··· Data supplied
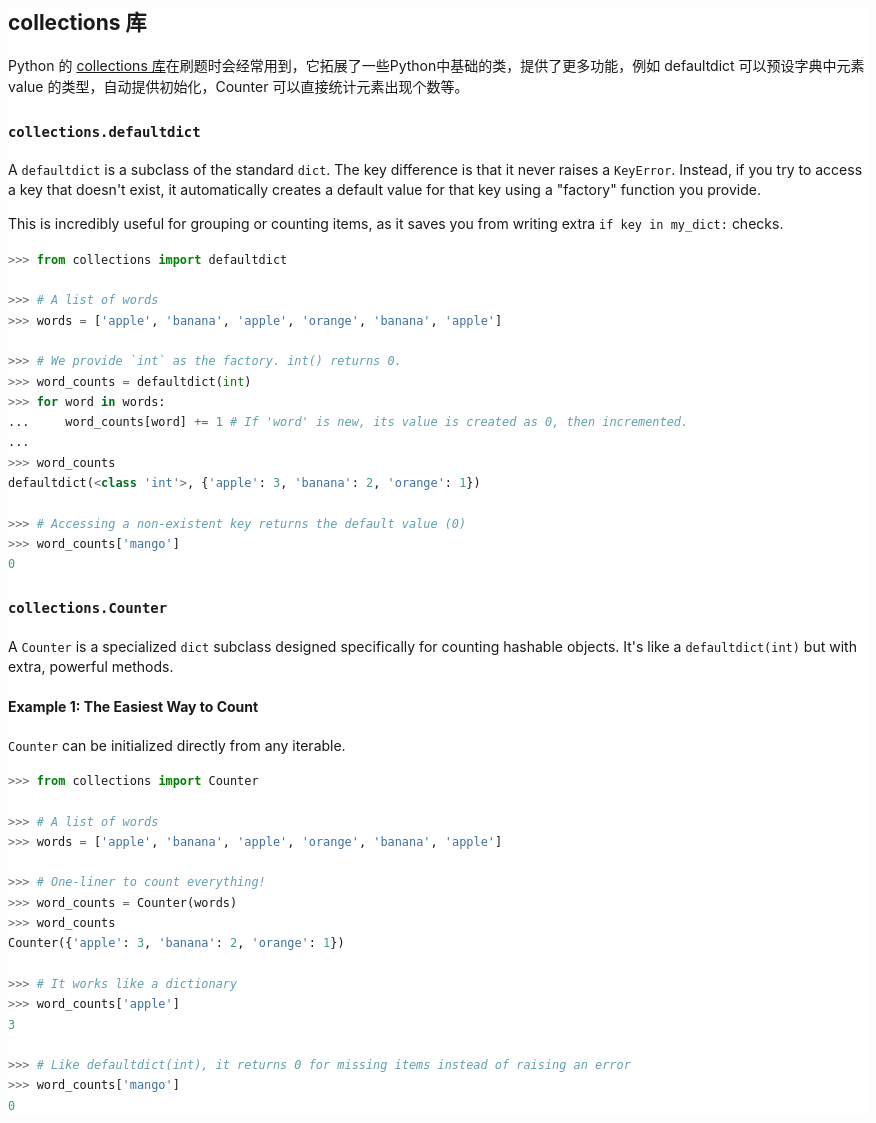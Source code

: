 

## collections 库

Python 的 [collections 库](https://docs.python.org/3/library/collections.html)在刷题时会经常用到，它拓展了一些Python中基础的类，提供了更多功能，例如 defaultdict 可以预设字典中元素 value 的类型，自动提供初始化，Counter 可以直接统计元素出现个数等。



### `collections.defaultdict`

A `defaultdict` is a subclass of the standard `dict`. The key difference is that it never raises a `KeyError`. Instead, if you try to access a key that doesn't exist, it automatically creates a default value for that key using a "factory" function you provide.

This is incredibly useful for grouping or counting items, as it saves you from writing extra `if key in my_dict:` checks.

```python
>>> from collections import defaultdict

>>> # A list of words
>>> words = ['apple', 'banana', 'apple', 'orange', 'banana', 'apple']

>>> # We provide `int` as the factory. int() returns 0.
>>> word_counts = defaultdict(int)
>>> for word in words:
...     word_counts[word] += 1 # If 'word' is new, its value is created as 0, then incremented.
...
>>> word_counts
defaultdict(<class 'int'>, {'apple': 3, 'banana': 2, 'orange': 1})

>>> # Accessing a non-existent key returns the default value (0)
>>> word_counts['mango']
0

```

### `collections.Counter`

A `Counter` is a specialized `dict` subclass designed specifically for counting hashable objects. It's like a `defaultdict(int)` but with extra, powerful methods.

#### Example 1: The Easiest Way to Count

`Counter` can be initialized directly from any iterable.

```python
>>> from collections import Counter

>>> # A list of words
>>> words = ['apple', 'banana', 'apple', 'orange', 'banana', 'apple']

>>> # One-liner to count everything!
>>> word_counts = Counter(words)
>>> word_counts
Counter({'apple': 3, 'banana': 2, 'orange': 1})

>>> # It works like a dictionary
>>> word_counts['apple']
3

>>> # Like defaultdict(int), it returns 0 for missing items instead of raising an error
>>> word_counts['mango']
0
```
······
What is being asked: Exactly one number is the answer: how many lines of the entries contain the string "from".

Answer box: 4